Only lines holding the word "please" are needed; copy each of them from the material.

***

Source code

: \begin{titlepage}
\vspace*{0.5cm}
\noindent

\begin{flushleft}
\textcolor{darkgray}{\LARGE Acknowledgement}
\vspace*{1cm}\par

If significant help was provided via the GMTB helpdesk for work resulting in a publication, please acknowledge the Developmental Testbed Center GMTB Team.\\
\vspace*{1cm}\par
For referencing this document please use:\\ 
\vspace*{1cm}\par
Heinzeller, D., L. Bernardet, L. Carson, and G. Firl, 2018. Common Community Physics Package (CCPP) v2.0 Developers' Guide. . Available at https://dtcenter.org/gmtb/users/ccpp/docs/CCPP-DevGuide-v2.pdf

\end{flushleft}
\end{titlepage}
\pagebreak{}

***

Answer to this task:
If significant help was provided via the GMTB helpdesk for work resulting in a publication, please acknowledge the Developmental Testbed Center GMTB Team.\\
For referencing this document please use:\\ 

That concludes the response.